EXERCISE DIRECTIONS - Without including any images, repeat the data exactly.

+++ SUPPLIED INFORMATION +++

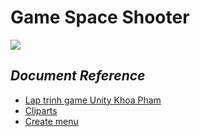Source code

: # **Game Space Shooter**
![](https://lh6.googleusercontent.com/HUGOEdayCnwcnZM3_sBax_wcw1-n_Om5Nz_cCGK9IWK4XGpQKREkp_EYvlkawV0IeWwnGvqqNaor1GF-vFs_bokJ76RTm4C2sSBxCOyqPMxgTsqxQVEZ=w371)
## *Document Reference*
* [Lap trinh game Unity Khoa Pham](https://www.youtube.com/watch?v=qHxjVmmCOKY&index=7&list=PLzrVYRai0riTSuqroXJk4E6Vs1W3njjo0)
* [Cliparts](http://cliparts.co/)
* [Create menu](https://www.youtube.com/watch?v=WSlfgmXIuTU)
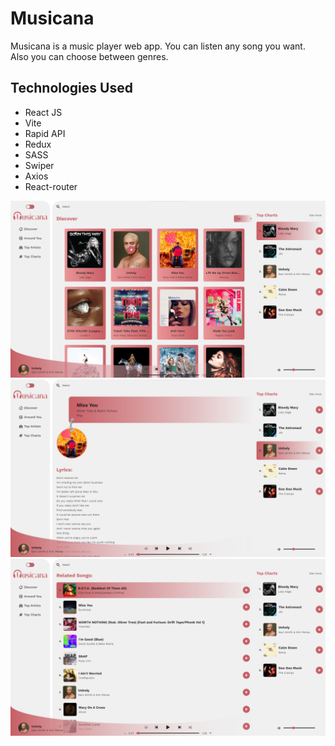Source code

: # Musicana

Musicana is a music player web app. You can listen any song you want. Also you can choose between genres.

## Technologies Used

- React JS
- Vite
- Rapid API
- Redux
- SASS
- Swiper
- Axios
- React-router

![Home](./src/assets/screenshots/Screenshot%202022-12-09%20073910.png)
![Lyrics](./src/assets/screenshots/Screenshot%202022-12-09%20073930.png)
![Related Songs](./src/assets/screenshots/Screenshot%202022-12-09%20073950.png)
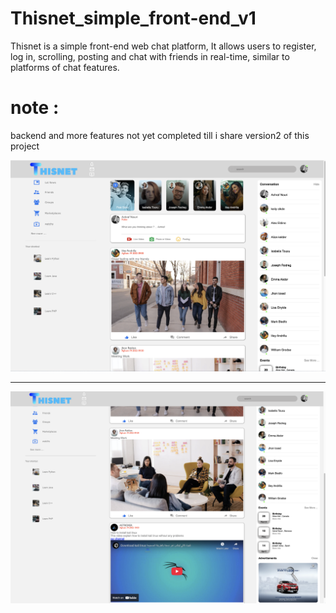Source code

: # Thisnet_simple_front-end_v1
  Thisnet is a simple front-end web chat platform, It allows users to register, log in, scrolling, posting and chat with friends in real-time, similar to platforms of chat features. 

# note :
  backend and more features not yet completed till i share version2 of this project
  

<p align="center">
	<img src="https://github.com/achnouri/Thisnet_simple_front-end_v1/blob/main/Thisnet/screen1.png" alt="Preview" /><br>
</p>


<hr>


<p align="center">
	<img src="https://github.com/achnouri/Thisnet_simple_front-end_v1/blob/main/Thisnet/screen2.png" alt="Preview" /><br>
</p>
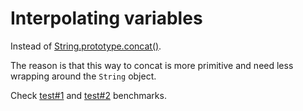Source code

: # Interpolating variables

Instead of [String.prototype.concat()](https://developer.mozilla.org/en-US/docs/Web/JavaScript/Reference/Global_Objects/String/concat).

The reason is that this way to concat is more primitive and need less wrapping around the `String` object.

Check [test#1](https://jsperf.com/concat-vs-plus-vs-join) and [test#2](https://jsperf.com/string-concat-fast/17) benchmarks.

+++

RESULT -
Source code

: # **Game Space Shooter**
![](https://lh6.googleusercontent.com/HUGOEdayCnwcnZM3_sBax_wcw1-n_Om5Nz_cCGK9IWK4XGpQKREkp_EYvlkawV0IeWwnGvqqNaor1GF-vFs_bokJ76RTm4C2sSBxCOyqPMxgTsqxQVEZ=w371)
## *Document Reference*
* [Lap trinh game Unity Khoa Pham](https://www.youtube.com/watch?v=qHxjVmmCOKY&index=7&list=PLzrVYRai0riTSuqroXJk4E6Vs1W3njjo0)
* [Cliparts](http://cliparts.co/)
* [Create menu](https://www.youtube.com/watch?v=WSlfgmXIuTU)
Source code

: # Musicana

Musicana is a music player web app. You can listen any song you want. Also you can choose between genres.

## Technologies Used

- React JS
- Vite
- Rapid API
- Redux
- SASS
- Swiper
- Axios
- React-router

![Home](./src/assets/screenshots/Screenshot%202022-12-09%20073910.png)
![Lyrics](./src/assets/screenshots/Screenshot%202022-12-09%20073930.png)
![Related Songs](./src/assets/screenshots/Screenshot%202022-12-09%20073950.png)
Source code

: # Thisnet_simple_front-end_v1
  Thisnet is a simple front-end web chat platform, It allows users to register, log in, scrolling, posting and chat with friends in real-time, similar to platforms of chat features. 

# note :
  backend and more features not yet completed till i share version2 of this project
  

<p align="center">
	<img src="https://github.com/achnouri/Thisnet_simple_front-end_v1/blob/main/Thisnet/screen1.png" alt="Preview" /><br>
</p>


<hr>


<p align="center">
	<img src="https://github.com/achnouri/Thisnet_simple_front-end_v1/blob/main/Thisnet/screen2.png" alt="Preview" /><br>
</p>
Source code

: # Interpolating variables

Instead of [String.prototype.concat()](https://developer.mozilla.org/en-US/docs/Web/JavaScript/Reference/Global_Objects/String/concat).

The reason is that this way to concat is more primitive and need less wrapping around the `String` object.

Check [test#1](https://jsperf.com/concat-vs-plus-vs-join) and [test#2](https://jsperf.com/string-concat-fast/17) benchmarks.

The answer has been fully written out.